When a person has been arrested for a crime, the District Attorney’s Office immediately gets notification and all documentation that is available for the case. Since the arrest typically happens before all of the evidence is collected at the crime scene by the police, this can be a very brief report. Once all evidence is collected, the District Attorney’s Office then determines if there is enough evidence to charge the accused with a crime. They also determine what the crime actually is and they set a bail amount for the person who was arrested. This process can take up to twenty four hours but must be done in forty eight hours in most states.  No state can imprison a person without charging them within a specified amount of time that has been set in law by each individual state.

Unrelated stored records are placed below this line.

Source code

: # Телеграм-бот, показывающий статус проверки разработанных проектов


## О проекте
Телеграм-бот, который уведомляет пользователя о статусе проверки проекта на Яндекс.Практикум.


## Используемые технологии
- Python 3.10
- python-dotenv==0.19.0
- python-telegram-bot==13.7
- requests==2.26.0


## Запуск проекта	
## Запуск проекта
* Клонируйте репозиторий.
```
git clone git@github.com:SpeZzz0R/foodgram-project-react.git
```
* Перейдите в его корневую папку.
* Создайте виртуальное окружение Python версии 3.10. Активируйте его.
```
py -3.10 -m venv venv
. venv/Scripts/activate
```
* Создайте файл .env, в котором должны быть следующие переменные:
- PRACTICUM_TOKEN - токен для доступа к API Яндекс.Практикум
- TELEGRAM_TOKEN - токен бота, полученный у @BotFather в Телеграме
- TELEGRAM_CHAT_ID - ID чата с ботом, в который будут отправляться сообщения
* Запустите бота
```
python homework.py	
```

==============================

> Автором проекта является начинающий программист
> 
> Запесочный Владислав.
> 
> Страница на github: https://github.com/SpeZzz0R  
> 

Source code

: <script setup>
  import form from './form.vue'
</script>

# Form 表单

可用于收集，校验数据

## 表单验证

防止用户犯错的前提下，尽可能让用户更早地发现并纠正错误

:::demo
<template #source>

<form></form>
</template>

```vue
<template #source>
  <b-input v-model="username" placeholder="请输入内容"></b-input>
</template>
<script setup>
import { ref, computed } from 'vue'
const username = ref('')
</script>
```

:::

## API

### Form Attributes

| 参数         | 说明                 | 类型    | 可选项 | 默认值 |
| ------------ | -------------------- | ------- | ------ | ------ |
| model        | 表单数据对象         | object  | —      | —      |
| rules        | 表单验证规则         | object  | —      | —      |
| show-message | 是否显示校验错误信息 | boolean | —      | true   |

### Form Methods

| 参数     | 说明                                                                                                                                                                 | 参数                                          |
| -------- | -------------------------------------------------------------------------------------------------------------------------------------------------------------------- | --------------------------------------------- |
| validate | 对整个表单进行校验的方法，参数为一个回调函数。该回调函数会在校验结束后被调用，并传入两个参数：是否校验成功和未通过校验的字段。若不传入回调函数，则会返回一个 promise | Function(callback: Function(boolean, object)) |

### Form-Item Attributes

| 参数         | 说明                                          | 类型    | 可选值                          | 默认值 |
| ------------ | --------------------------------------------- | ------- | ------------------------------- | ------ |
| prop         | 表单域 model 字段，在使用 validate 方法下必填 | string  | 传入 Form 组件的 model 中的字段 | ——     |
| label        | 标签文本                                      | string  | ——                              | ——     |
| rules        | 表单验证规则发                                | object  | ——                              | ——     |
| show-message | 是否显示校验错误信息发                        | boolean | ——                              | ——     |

Once the DA has formerly charged a person with a crime, a prosecutor for the city, county or state is then given the case to prepare it for all the steps of the trial process. Depending on the type of the crime, there may be a lead prosecutor as well as a deputy prosecutor who work it. Together they go through all the evidence in the case, set up meetings with witnesses to interview them and gather facts about what happened. They work to build up a sound case against the defendant that will hold up in a court of law.


There are many stages to a criminal case and typically the first hearing is a bond hearing where the judge determines how much bail should be set for the defendant. The next step is a bit more complicated and requires more work for the prosecutor. This is the preliminary hearing where the prosecutor shows their case to the judge to determine whether or not there is enough evidence to go to trial for the crime. This requires witnesses to be called in to give testimony which is also refuted by the defense team in the form of cross examination. Once this process has gone through, the judge will rule on the case and set a date for the next step of the trial process.

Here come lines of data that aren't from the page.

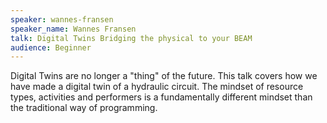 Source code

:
```yaml
---
speaker: wannes-fransen
speaker_name: Wannes Fransen
talk: Digital Twins Bridging the physical to your BEAM
audience: Beginner
---
```


<p>Digital Twins are no longer a "thing" of the future. This talk covers how we have made a digital twin of a hydraulic circuit. The mindset of resource types, activities and performers is a fundamentally different mindset than the traditional way of programming.</p>
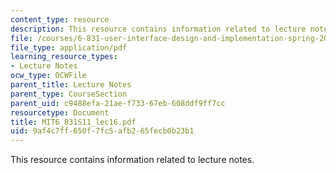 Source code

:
 ```yaml
---
content_type: resource
description: This resource contains information related to lecture notes.
file: /courses/6-831-user-interface-design-and-implementation-spring-2011/9af4c7ff650f7fc5afb265fecb0b23b1_MIT6_831S11_lec16.pdf
file_type: application/pdf
learning_resource_types:
- Lecture Notes
ocw_type: OCWFile
parent_title: Lecture Notes
parent_type: CourseSection
parent_uid: c9488efa-21ae-f733-67eb-608ddf9ff7cc
resourcetype: Document
title: MIT6_831S11_lec16.pdf
uid: 9af4c7ff-650f-7fc5-afb2-65fecb0b23b1
---
```

This resource contains information related to lecture notes.

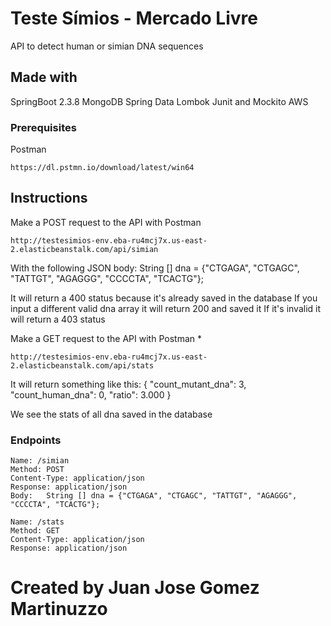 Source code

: # Teste Símios - Mercado Livre

API to detect human or simian DNA sequences

## Made with

SpringBoot 2.3.8
MongoDB
Spring Data
Lombok
Junit and Mockito
AWS

### Prerequisites

Postman

```
https://dl.pstmn.io/download/latest/win64
```

## Instructions

Make a POST request to the API with Postman

```
http://testesimios-env.eba-ru4mcj7x.us-east-2.elasticbeanstalk.com/api/simian
```

With the following JSON body: String [] dna = {"CTGAGA", "CTGAGC", "TATTGT", "AGAGGG", "CCCCTA", "TCACTG"};

It will return a 400 status because it's already saved in the database
If you input a different valid dna array it will return 200 and saved it
If it's invalid it will return a 403 status

Make a GET request to the API with Postman *

```
http://testesimios-env.eba-ru4mcj7x.us-east-2.elasticbeanstalk.com/api/stats
```

It will return something like this: {
    "count_mutant_dna": 3,
    "count_human_dna": 0,
    "ratio": 3.000
}

We see the stats of all dna saved in the database

### Endpoints

```
Name: /simian
Method: POST
Content-Type: application/json
Response: application/json
Body:   String [] dna = {"CTGAGA", "CTGAGC", "TATTGT", "AGAGGG", "CCCCTA", "TCACTG"};
```

```
Name: /stats
Method: GET
Content-Type: application/json
Response: application/json
```

# Created by Juan Jose Gomez Martinuzzo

The next step is the formal charging of a defendant and where they are allowed to plea guilty or not guilty. There is not much that the prosecutors do except to give the charges to the judge who then asks the defendant what they plea. If the defense team is willing, the next step is pretrial negotiations and this is where many cases get resolved before they even go to trial. If the prosecutors are confident that they can get a judge or jury to side with them, they may refuse any plea offers. A plea typically means the defendant pleads guilty to a lesser charge which means less jail time in most cases. If a plea deal cannot be arranged then the prosecutors’ real work begins and they begin preparing for a full trial.

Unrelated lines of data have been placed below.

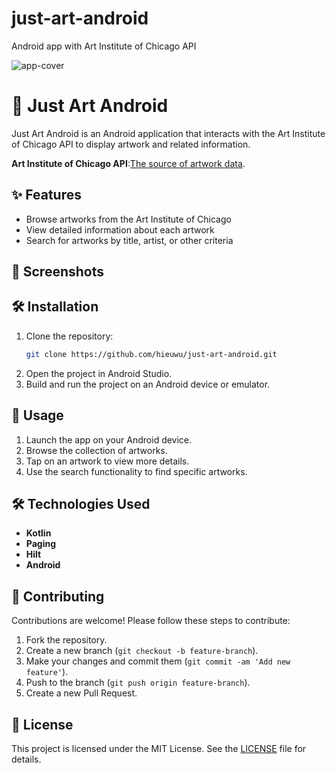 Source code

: # just-art-android
Android app with Art Institute of Chicago API

![app-cover](https://github.com/user-attachments/assets/e1af94de-d9d3-48c3-8960-7bde730ebbcd)
# 🎨 Just Art Android

Just Art Android is an Android application that interacts with the Art Institute of Chicago API to display artwork and related information.

**Art Institute of Chicago API**:[The source of artwork data](https://www.artic.edu/open-access/open-source-code).

## ✨ Features

- Browse artworks from the Art Institute of Chicago
- View detailed information about each artwork
- Search for artworks by title, artist, or other criteria

## 📸 Screenshots

<!-- Add screenshots of your app here -->

## 🛠 Installation

1. Clone the repository:
    ```bash
    git clone https://github.com/hieuwu/just-art-android.git
    ```
2. Open the project in Android Studio.
3. Build and run the project on an Android device or emulator.

## 🚀 Usage

1. Launch the app on your Android device.
2. Browse the collection of artworks.
3. Tap on an artwork to view more details.
4. Use the search functionality to find specific artworks.

## 🛠️ Technologies Used

- **Kotlin**
- **Paging**
- **Hilt**
- **Android**

## 🤝 Contributing

Contributions are welcome! Please follow these steps to contribute:

1. Fork the repository.
2. Create a new branch (`git checkout -b feature-branch`).
3. Make your changes and commit them (`git commit -am 'Add new feature'`).
4. Push to the branch (`git push origin feature-branch`).
5. Create a new Pull Request.

## 📄 License

This project is licensed under the MIT License. See the [LICENSE](LICENSE) file for details.
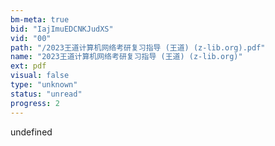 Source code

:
 ```yaml
---
bm-meta: true
bid: "IajImuEDCNKJudXS"
vid: "00"
path: "/2023王道计算机网络考研复习指导 (王道) (z-lib.org).pdf"
name: "2023王道计算机网络考研复习指导 (王道) (z-lib.org)"
ext: pdf
visual: false
type: "unknown"
status: "unread"
progress: 2
---
```

undefined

A full trial is just like the ones you see on television but they are typically not as dramatic although in some very high profile cases they can be. The prosecution is the first to make their case because they have the job of proving the defendant committed the crime. The defense is simply there to cast a shadow of doubt that would lead to their client’s innocence. It can become a game of cat and mouse but it is very interesting and hard work for the prosecutor. The final outcome is never known until the verdict is read and still the work may not be over if there is an appeal that is made by the defendant at a later date.